Three verbal responses were received, which pointed to prevalent issues here. The first person indicated that the effort required, in combination with the experimental character, has stopped her from taking part in QuizUp: “I prefer investing my time in learning activities which have already proven their efficiency.” Another person doubts the quality of student-provided MCQs and, further, is not convinced that the complex content of higher education lectures can be transferred into MCQs, a phenomenon which has been described before [61]. Additionally, a third person raises an issue, which applies to a small group of students: visual learning. Instead of dealing with the meaning of the answers, students memorize the visual form of the answers and they identify the correct answer by the length of the words and their visual appearance.

Another question addressed how students approach their learning tasks in general (Figure 8). The most prevalent method is the use of lecture notes for learning sessions. At this point, four written answers indicated that students write summaries of their lecture notes. Learning activities during the semester do not seem to be very popular. A similar observation that students tend to study little during the semester and instead try to prepare for the final exam intensively was also found in an earlier study [71]. Working with flash cards is not too much favored, whereas the use of flash card learning apps is not popular at all. Overall, using digital tools in self-initiated learning activities appeared to be uncommon among the students in this cohort. However, possible reasons that still need to be investigated could be a high proportion of procedural knowledge that may be less well practiced with the help of MCQs but that is, nonetheless, required for the calculation tasks in the final exam.

4. Discussion

In general, the idea of generating MCQs by a collaborative game for use in further educational scenarios appears to be beneficial to learning. RG-generated MCQs were included in QuizUp and were available for playing. Learning effects have been observed, when students indicated that regular course-accompanying learning activities were triggered by QuizUp. The results are partially in alignment with findings in the literature indicating the positive impact of engagement in generating MCQs on performance in the final exam. [53,58,63]. However, some studies have not observed an impact of engagement in MCQ generation on final exam performance. [78,79].

The results presented appear to be inconsistent with those of an earlier study, in which QuizUp experienced much higher uptake, but in which QuizUp activities were not voluntary [77]. QuizUp has been received as a game, even when it has been used for educational purposes, as the results of the Game Experience Questionnaire (GEQ) [80] suggest. As a learning tool in synchronous lecture settings, it has been accepted. However, as an asynchronous spare time activity, it has received lower acceptance. There were comparatively high values for Positive affect, Challenge, and Competence, whereas values for Negative affect and Tension were low, seemingly typical for a game experience (Figure 9). Further, noteworthy from the previous study is the categorization of players into Learners and Gamers: Learners fulfill their quota of assigned tasks and probably play a few further entertainment matches, but then leave the app.
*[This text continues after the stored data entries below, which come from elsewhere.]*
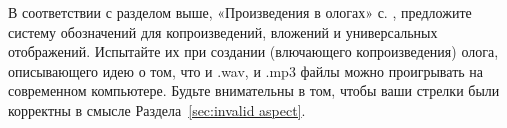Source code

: \documentclass[../main/CT4S-EN-RU]{subfiles}
\begin{document}
\begin{exerciseRUS}
В соответствии с разделом выше, «Произведения в ологах» с. \pageref{sec:ologging products}, предложите систему обозначений для копроизведений, вложений и универсальных отображений. Испытайте их при создании (влючающего копроизведения) олога, описывающего идею о том, что и .wav, и .mp3 файлы можно проигрывать на современном компьютере. Будьте внимательны в том, чтобы ваши стрелки были корректны в смысле Раздела~\ref{sec:invalid aspect}.
\end{exerciseRUS}
\end{document}
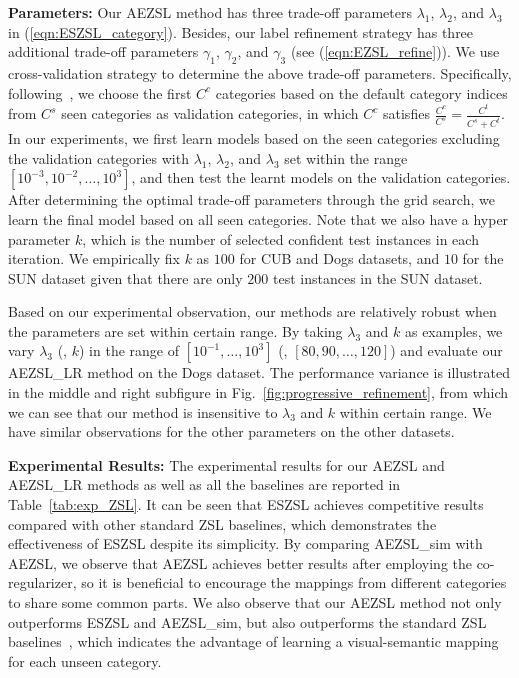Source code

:\documentclass[journal]{IEEEtran}
\begin{document}
\noindent\textbf{Parameters:} Our AEZSL method has three trade-off parameters $\lambda_1$, $\lambda_2$, and $\lambda_3$ in (\ref{eqn:ESZSL_category}). Besides, our label refinement strategy has three additional trade-off parameters $\gamma_1$, $\gamma_2$, and $\gamma_3$ (see (\ref{eqn:EZSL_refine})). We use cross-validation strategy to determine the above trade-off parameters.
Specifically, following~\cite{shojaee2016semi},  we choose the first $C^c$ categories based on the default category indices from $C^s$ seen categories as validation categories, in which $C^c$ satisfies $\frac{C^c}{C^s}=\frac{C^t}{C^s+C^t}$. In our experiments, we first learn models based on the seen categories excluding the validation categories with $\lambda_1$, $\lambda_2$, and $\lambda_3$ set within the range $[10^{-3},10^{-2},\ldots,10^{3}]$, and then test the learnt models on the validation categories. After determining the optimal trade-off parameters through the grid search, we learn the final model based on all seen categories.  
Note that we also have a hyper parameter $k$, which is the number of selected confident test instances in each iteration. We empirically fix $k$ as $100$ for CUB and Dogs datasets, and $10$ for the SUN dataset given that there are only $200$ test instances in the SUN dataset. 

Based on our experimental observation, our methods are relatively robust when the parameters are set within certain range. By taking $\lambda_3$ and $k$ as examples, we vary $\lambda_3$ (\resp, $k$) in the range of $[10^{-1},\ldots, 10^3]$ (\resp, $[80, 90, \ldots, 120]$) and evaluate our AEZSL\_LR method on the Dogs dataset. The performance variance is illustrated in the middle and right subfigure in Fig.~\ref{fig:progressive_refinement}, from which we can see that our method is insensitive to $\lambda_3$ and $k$ within certain range. We have similar observations for the other parameters on the other datasets.

\noindent\textbf{Experimental Results:} The experimental results for our AEZSL and AEZSL\_LR methods as well as all the baselines are reported in Table~\ref{tab:exp_ZSL}. 
It can be seen that ESZSL achieves competitive results compared with other standard ZSL baselines, which demonstrates the effectiveness of ESZSL despite its simplicity. By comparing AEZSL\_sim with AEZSL, we observe that AEZSL achieves better results after employing the co-regularizer, so it is beneficial to encourage the mappings from different categories to share some common parts. We also observe that our AEZSL method not only outperforms ESZSL and AEZSL\_sim, but also outperforms the standard ZSL baselines~\cite{xian2016latent,zhang2016zerose,bucher2016improving,fu2015zero,mensink2014costa,zhang2015zero,
akata2015evaluation,lampert2014attribute,changpinyo2016synthesized,
norouzi2013zero,wang2016relational,changpinyo2016predicting}, which indicates the advantage of learning a visual-semantic mapping for each unseen category.  
\end{document}

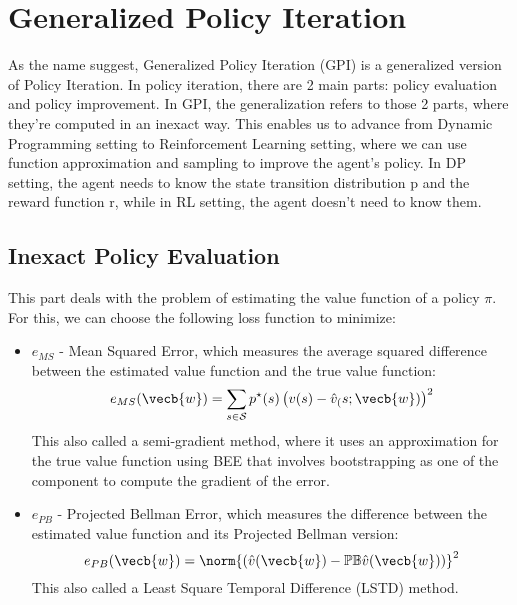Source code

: \section{Generalized Policy Iteration}
\label{sec:generalized_policy_iteration}

As the name suggest, Generalized Policy Iteration (GPI) is a generalized version of Policy Iteration. 
In policy iteration, there are 2 main parts: policy evaluation and policy improvement. In GPI, the generalization refers to those 2 parts, where they're computed in an inexact way.
This enables us to advance from Dynamic Programming setting to Reinforcement Learning setting, where we can use function approximation and sampling to improve the agent's policy. In DP setting, the agent needs to know the state transition distribution p and the reward function r, while in RL setting, the agent doesn't need to know them.


\subsection{Inexact Policy Evaluation}
\label{sec:inexact_policy_evaluation}
This part deals with the problem of estimating the value function of a policy $\pi$. For this, we can choose the following loss function to minimize:
\begin{itemize}
  \item $e_{MS}$ - Mean Squared Error, which measures the average squared difference between the estimated value function and the true value function:
    \begin{equation}
        e_{MS}(\vecb{w}) = \sum_{s \in \mathcal{S}} p^\star(s) \left( v(s) - \hat{v}_(s; \vecb{w}) \right)^2
    \end{equation}
  This also called a semi-gradient method, where it uses an approximation for the true value function using BEE that involves bootstrapping as one of the component to compute the gradient of the error. 
  \item $e_{PB}$ - Projected Bellman Error, which measures the difference between the estimated value function and its Projected Bellman version:
    \begin{equation}
        e_{PB}(\vecb{w}) =  \norm{ \left( \hat{v}(\vecb{w}) - \mathbb{P} \mathbb{B} \hat{v}(\vecb{w}) \right)}^2
    \end{equation}
  This also called a Least Square Temporal Difference (LSTD) method.
\end{itemize}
Gamers, however, accomplish their educational tasks in the game, and then get stuck in the app, i.e., they play 10 times more matches in entertainment topics than in educational topics.

In general, a few limitations of this study need still to be resolved. Certain sample sizes (especially 16 to 29 students operating RG and 18 out of 30 students answering the questionnaire regarding QuizUp) in the study are to be increased in replication studies for attaining greater significance. Further, RG was received more as an assignment instead of a game, although the students valued RG (and QuizUp) as an enrichment of the courses. Only a minor faction of the students seemed to be susceptible to gaming features. Students accomplished their weekly quota but generating MCQs seemed not to be a preferred task. Additionally, tasks such as liking and commenting were done only reluctantly; thus, the collaborative part of the game did not work as intended. These deficits certainly impacted the quality of the MCQs generated, although the quality has been rated as acceptable, and especially high-quality MCQs might be selected based on the Likes received. In the following, measures aiming at further developments are summarized: organizational measures (including didactical necessities) and software improvements (including game design).

Organizational Measures. Didactically, extending the introduction into RG and underlining the positive effects for students might be beneficial for the students’ motivation. Further, providing a corpus of well-designed sample MCQs and a design guide for MCQs could provide more orientation to students. Additionally, reviews and assistance by domain experts during the game might improve the learning process and shorten periods of unsound MCQ generation strategies, such as negated MCQs. In general, these experiments confirmed that learning tools such as RG and Quiz Up require a dedicated didactic scenario. Learning activities were not performed voluntarily but had to be spurred by an educational scenario linking learning activities formally to intended course outcomes.

RG Software Improvements. The RG module was a prototype and had functional limitations that also reduced effectiveness. For example, commenting on MCQs is not shared with interested students who cannot respond to comments in turn. Thus, discussing a question was cumbersome. In addition, an editing feature was missing. Faulty MCQs had to be deactivated and re-submitted. Additionally, although students were instructed to like an MCQ, only a half percent of all answers was accompanied by a like. However, as shown, Likes may be used to rank MCQs and are therefore important for identifying quality MCQs. Extension of the like feature is suggested in two ways: Firstly, a multi-star rating might help to clarify the value of a like. Secondly, Likes should be a partially mandatory part of answering an MCQ: when a student has not issued a like for a certain number of answered MCQs in a row, such a rating would appear and would have to be completed. Further options for enhancing the quality of interactions in the game might be introduced, such as mandatory interactions such as assessment or direct competition between participants as a means to contribute to a more meaningful game experience.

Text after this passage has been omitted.